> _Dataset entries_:
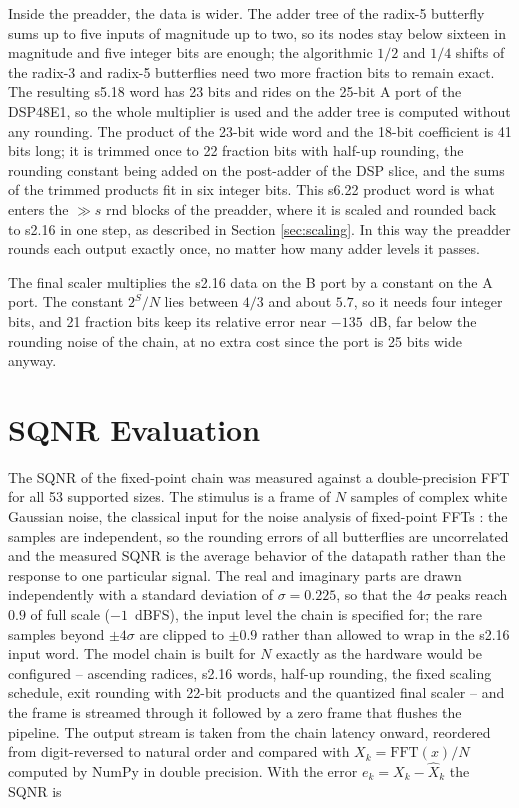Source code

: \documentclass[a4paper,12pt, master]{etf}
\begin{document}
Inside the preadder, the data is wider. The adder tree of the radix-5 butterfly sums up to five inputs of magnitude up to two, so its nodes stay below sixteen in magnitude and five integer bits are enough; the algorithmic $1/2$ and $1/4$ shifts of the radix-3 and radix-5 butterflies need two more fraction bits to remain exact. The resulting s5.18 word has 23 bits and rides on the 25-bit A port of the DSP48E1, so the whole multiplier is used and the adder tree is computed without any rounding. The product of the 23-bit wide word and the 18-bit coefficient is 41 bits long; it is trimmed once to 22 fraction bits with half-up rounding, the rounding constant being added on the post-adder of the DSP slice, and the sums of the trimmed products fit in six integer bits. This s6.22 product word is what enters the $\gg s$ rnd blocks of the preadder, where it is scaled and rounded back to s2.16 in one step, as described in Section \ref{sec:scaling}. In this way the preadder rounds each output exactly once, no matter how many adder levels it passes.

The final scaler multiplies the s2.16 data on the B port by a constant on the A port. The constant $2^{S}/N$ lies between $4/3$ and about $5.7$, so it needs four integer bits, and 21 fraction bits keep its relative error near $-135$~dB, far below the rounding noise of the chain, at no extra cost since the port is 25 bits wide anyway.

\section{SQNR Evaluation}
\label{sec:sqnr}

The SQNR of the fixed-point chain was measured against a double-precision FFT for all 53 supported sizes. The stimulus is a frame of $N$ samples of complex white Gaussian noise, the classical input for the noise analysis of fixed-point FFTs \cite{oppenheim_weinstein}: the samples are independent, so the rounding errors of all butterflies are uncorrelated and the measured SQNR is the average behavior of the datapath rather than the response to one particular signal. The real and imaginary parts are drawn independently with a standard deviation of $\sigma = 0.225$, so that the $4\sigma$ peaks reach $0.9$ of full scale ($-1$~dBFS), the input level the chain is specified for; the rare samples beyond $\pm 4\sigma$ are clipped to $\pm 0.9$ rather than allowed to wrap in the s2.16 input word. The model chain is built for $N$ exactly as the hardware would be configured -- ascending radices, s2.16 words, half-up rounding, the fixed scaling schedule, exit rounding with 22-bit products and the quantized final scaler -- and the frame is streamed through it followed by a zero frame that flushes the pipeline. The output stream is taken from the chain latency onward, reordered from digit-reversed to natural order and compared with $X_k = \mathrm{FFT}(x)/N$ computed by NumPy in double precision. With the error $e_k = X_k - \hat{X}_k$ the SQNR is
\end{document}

--

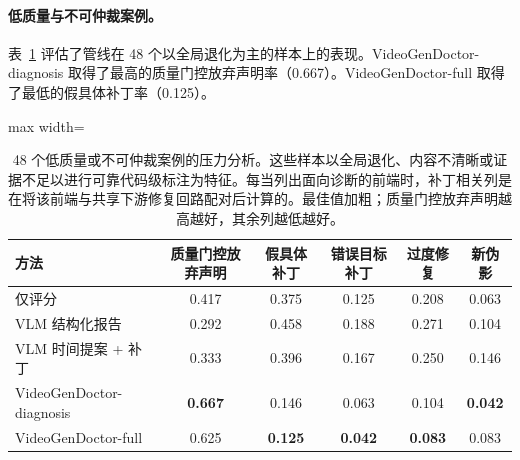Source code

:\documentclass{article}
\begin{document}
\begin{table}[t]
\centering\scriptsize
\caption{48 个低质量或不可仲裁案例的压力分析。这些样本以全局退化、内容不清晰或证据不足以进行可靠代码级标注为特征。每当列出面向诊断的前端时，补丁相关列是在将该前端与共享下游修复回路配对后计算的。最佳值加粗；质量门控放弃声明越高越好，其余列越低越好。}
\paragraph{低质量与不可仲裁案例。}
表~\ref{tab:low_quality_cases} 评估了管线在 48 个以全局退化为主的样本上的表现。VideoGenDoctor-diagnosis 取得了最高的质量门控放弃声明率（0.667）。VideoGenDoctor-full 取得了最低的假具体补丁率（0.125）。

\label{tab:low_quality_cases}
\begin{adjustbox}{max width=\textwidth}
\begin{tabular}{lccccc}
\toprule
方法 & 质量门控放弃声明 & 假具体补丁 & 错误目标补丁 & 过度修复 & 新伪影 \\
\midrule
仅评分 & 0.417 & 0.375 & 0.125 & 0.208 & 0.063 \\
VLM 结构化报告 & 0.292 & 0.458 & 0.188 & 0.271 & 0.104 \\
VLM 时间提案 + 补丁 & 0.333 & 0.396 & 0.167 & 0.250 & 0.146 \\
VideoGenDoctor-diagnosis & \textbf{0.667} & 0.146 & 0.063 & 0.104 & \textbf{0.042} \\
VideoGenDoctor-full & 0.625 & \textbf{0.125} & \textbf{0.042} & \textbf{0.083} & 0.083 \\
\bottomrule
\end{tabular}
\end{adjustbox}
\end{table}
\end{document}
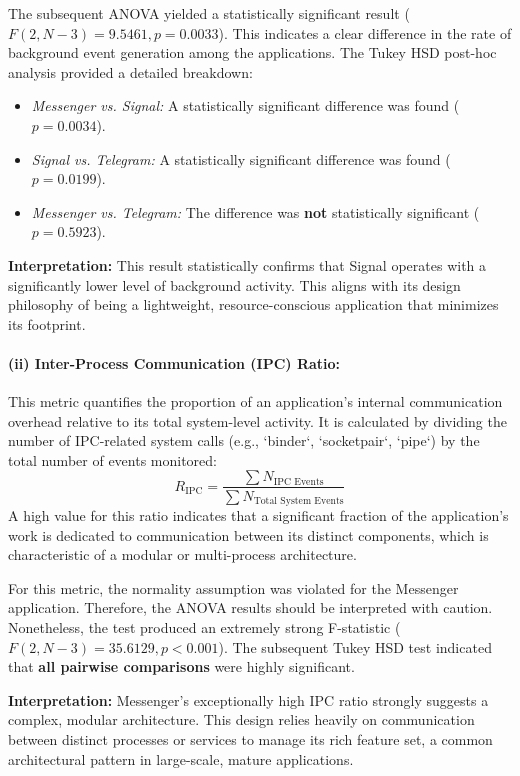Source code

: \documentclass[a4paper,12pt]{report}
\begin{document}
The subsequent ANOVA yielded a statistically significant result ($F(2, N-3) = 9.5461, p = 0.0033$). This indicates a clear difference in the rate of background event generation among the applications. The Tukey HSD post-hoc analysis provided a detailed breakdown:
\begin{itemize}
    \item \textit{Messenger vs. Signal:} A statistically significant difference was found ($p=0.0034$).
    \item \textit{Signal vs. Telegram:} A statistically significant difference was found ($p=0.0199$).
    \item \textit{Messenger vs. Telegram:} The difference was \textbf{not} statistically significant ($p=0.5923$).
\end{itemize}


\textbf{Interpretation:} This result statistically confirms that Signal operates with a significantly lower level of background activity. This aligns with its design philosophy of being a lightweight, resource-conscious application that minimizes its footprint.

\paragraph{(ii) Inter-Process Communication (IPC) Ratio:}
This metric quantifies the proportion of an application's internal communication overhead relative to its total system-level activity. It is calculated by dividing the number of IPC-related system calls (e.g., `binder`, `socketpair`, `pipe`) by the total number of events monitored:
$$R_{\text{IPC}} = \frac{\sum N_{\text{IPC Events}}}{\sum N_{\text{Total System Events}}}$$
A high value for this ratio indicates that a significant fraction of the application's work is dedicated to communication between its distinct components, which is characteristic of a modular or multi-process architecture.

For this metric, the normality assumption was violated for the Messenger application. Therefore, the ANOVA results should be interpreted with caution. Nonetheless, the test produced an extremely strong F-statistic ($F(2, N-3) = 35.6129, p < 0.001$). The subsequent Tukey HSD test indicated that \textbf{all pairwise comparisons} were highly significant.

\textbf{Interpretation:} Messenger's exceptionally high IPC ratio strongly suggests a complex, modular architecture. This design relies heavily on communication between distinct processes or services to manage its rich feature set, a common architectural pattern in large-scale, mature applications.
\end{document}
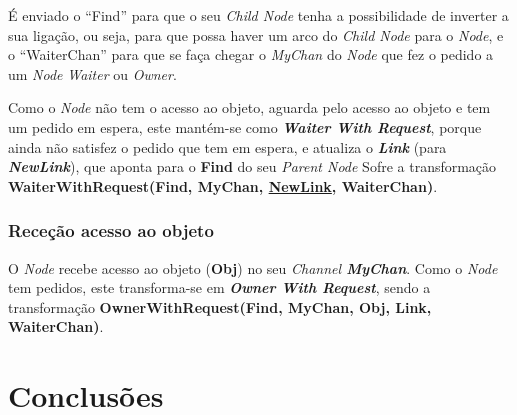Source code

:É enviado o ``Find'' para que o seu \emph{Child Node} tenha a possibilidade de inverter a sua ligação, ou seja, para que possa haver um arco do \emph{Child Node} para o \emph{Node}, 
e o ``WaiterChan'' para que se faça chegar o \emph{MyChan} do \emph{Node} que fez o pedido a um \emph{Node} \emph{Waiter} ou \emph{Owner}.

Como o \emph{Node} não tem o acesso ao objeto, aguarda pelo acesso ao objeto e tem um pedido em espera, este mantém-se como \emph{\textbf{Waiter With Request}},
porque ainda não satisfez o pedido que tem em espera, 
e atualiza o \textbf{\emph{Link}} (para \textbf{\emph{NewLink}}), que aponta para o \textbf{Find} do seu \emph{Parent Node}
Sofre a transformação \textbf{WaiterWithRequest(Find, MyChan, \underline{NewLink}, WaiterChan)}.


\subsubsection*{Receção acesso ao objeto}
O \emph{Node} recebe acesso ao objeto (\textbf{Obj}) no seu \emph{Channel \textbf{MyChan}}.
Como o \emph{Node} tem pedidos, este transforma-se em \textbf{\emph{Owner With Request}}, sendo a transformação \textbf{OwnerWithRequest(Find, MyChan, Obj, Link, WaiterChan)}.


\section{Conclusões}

> _Work request_: Your answer must be the lines above from the one holding "statistically significant ($p=0.5923$)." up to and including the one holding "porque ainda não", exact and with no pictures.

> _Exercise output_:
    \item \textit{Messenger vs. Telegram:} The difference was \textbf{not} statistically significant ($p=0.5923$).
\end{itemize}


\textbf{Interpretation:} This result statistically confirms that Signal operates with a significantly lower level of background activity. This aligns with its design philosophy of being a lightweight, resource-conscious application that minimizes its footprint.

\paragraph{(ii) Inter-Process Communication (IPC) Ratio:}
This metric quantifies the proportion of an application's internal communication overhead relative to its total system-level activity. It is calculated by dividing the number of IPC-related system calls (e.g., `binder`, `socketpair`, `pipe`) by the total number of events monitored:
$$R_{\text{IPC}} = \frac{\sum N_{\text{IPC Events}}}{\sum N_{\text{Total System Events}}}$$
A high value for this ratio indicates that a significant fraction of the application's work is dedicated to communication between its distinct components, which is characteristic of a modular or multi-process architecture.

For this metric, the normality assumption was violated for the Messenger application. Therefore, the ANOVA results should be interpreted with caution. Nonetheless, the test produced an extremely strong F-statistic ($F(2, N-3) = 35.6129, p < 0.001$). The subsequent Tukey HSD test indicated that \textbf{all pairwise comparisons} were highly significant.

\textbf{Interpretation:} Messenger's exceptionally high IPC ratio strongly suggests a complex, modular architecture. This design relies heavily on communication between distinct processes or services to manage its rich feature set, a common architectural pattern in large-scale, mature applications.
\end{document}
Source code

:É enviado o ``Find'' para que o seu \emph{Child Node} tenha a possibilidade de inverter a sua ligação, ou seja, para que possa haver um arco do \emph{Child Node} para o \emph{Node}, 
e o ``WaiterChan'' para que se faça chegar o \emph{MyChan} do \emph{Node} que fez o pedido a um \emph{Node} \emph{Waiter} ou \emph{Owner}.

Como o \emph{Node} não tem o acesso ao objeto, aguarda pelo acesso ao objeto e tem um pedido em espera, este mantém-se como \emph{\textbf{Waiter With Request}},
porque ainda não satisfez o pedido que tem em espera, 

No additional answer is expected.